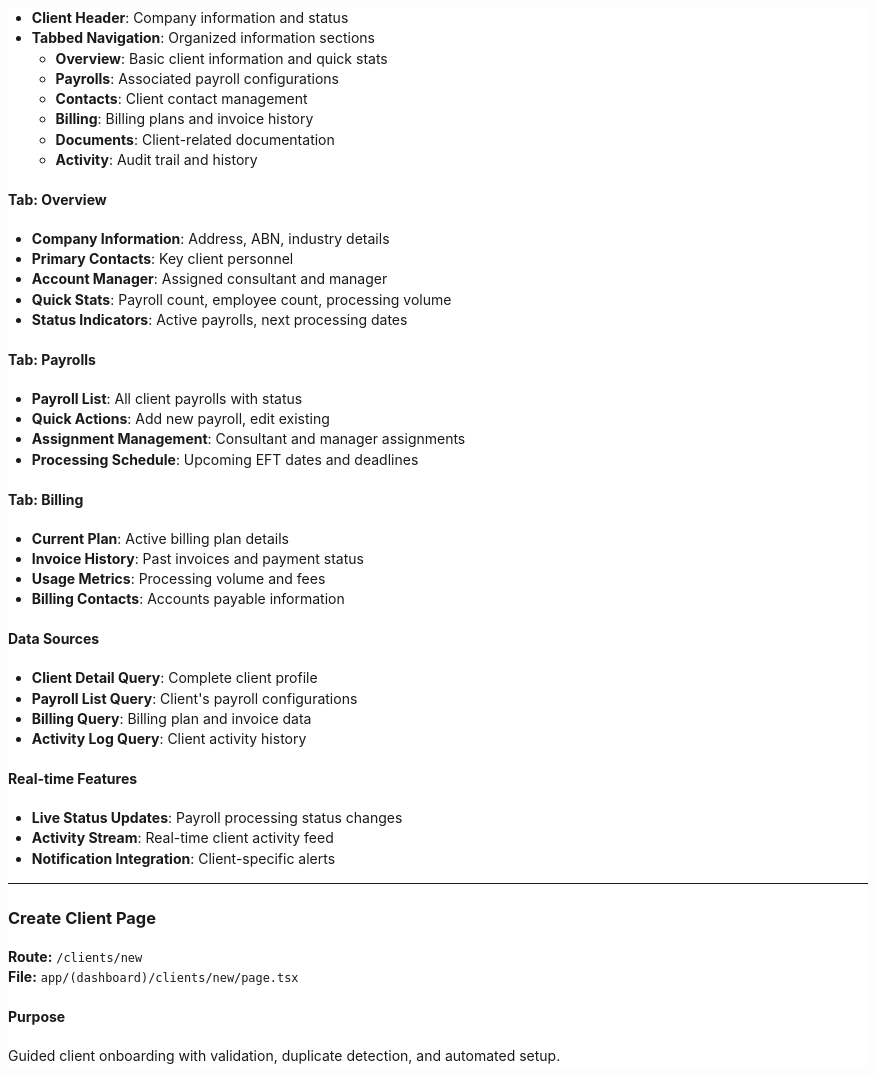 - **Client Header**: Company information and status
- **Tabbed Navigation**: Organized information sections
  - **Overview**: Basic client information and quick stats
  - **Payrolls**: Associated payroll configurations
  - **Contacts**: Client contact management
  - **Billing**: Billing plans and invoice history
  - **Documents**: Client-related documentation
  - **Activity**: Audit trail and history

#### Tab: Overview

- **Company Information**: Address, ABN, industry details
- **Primary Contacts**: Key client personnel
- **Account Manager**: Assigned consultant and manager
- **Quick Stats**: Payroll count, employee count, processing volume
- **Status Indicators**: Active payrolls, next processing dates

#### Tab: Payrolls

- **Payroll List**: All client payrolls with status
- **Quick Actions**: Add new payroll, edit existing
- **Assignment Management**: Consultant and manager assignments
- **Processing Schedule**: Upcoming EFT dates and deadlines

#### Tab: Billing

- **Current Plan**: Active billing plan details
- **Invoice History**: Past invoices and payment status
- **Usage Metrics**: Processing volume and fees
- **Billing Contacts**: Accounts payable information

#### Data Sources

- **Client Detail Query**: Complete client profile
- **Payroll List Query**: Client's payroll configurations
- **Billing Query**: Billing plan and invoice data
- **Activity Log Query**: Client activity history

#### Real-time Features

- **Live Status Updates**: Payroll processing status changes
- **Activity Stream**: Real-time client activity feed
- **Notification Integration**: Client-specific alerts

---

### Create Client Page

**Route:** `/clients/new`  
**File:** `app/(dashboard)/clients/new/page.tsx`

#### Purpose

Guided client onboarding with validation, duplicate detection, and automated setup.

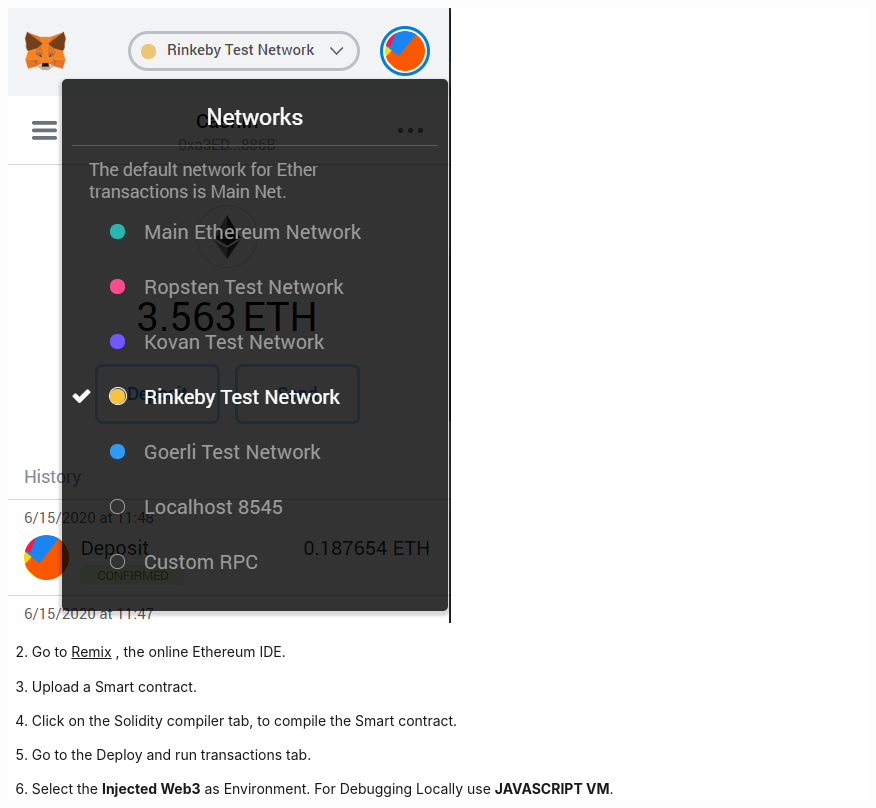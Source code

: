    <img src="Images/Test Networks.PNG" style="zoom:100%;" />

   

2. Go to [Remix](https://remix.ethereum.org/) , the online Ethereum IDE.

3. Upload a Smart contract.

4. Click on the Solidity compiler tab, to compile the Smart contract.

5. Go to the Deploy and run transactions tab.

6. Select the **Injected Web3** as Environment. For Debugging Locally use **JAVASCRIPT VM**.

> **The problem**: The range to copy runs from the line with "- **Activity Stream**: Real-time" to the last line of the entries, both included; copy it exactly and leave out the pictures.

> **Task response**:
- **Activity Stream**: Real-time client activity feed
- **Notification Integration**: Client-specific alerts

---

### Create Client Page

**Route:** `/clients/new`  
**File:** `app/(dashboard)/clients/new/page.tsx`

#### Purpose

Guided client onboarding with validation, duplicate detection, and automated setup.

Source code

:    <img src="Images/Test Networks.PNG" style="zoom:100%;" />

   

2. Go to [Remix](https://remix.ethereum.org/) , the online Ethereum IDE.

3. Upload a Smart contract.

4. Click on the Solidity compiler tab, to compile the Smart contract.

5. Go to the Deploy and run transactions tab.

6. Select the **Injected Web3** as Environment. For Debugging Locally use **JAVASCRIPT VM**.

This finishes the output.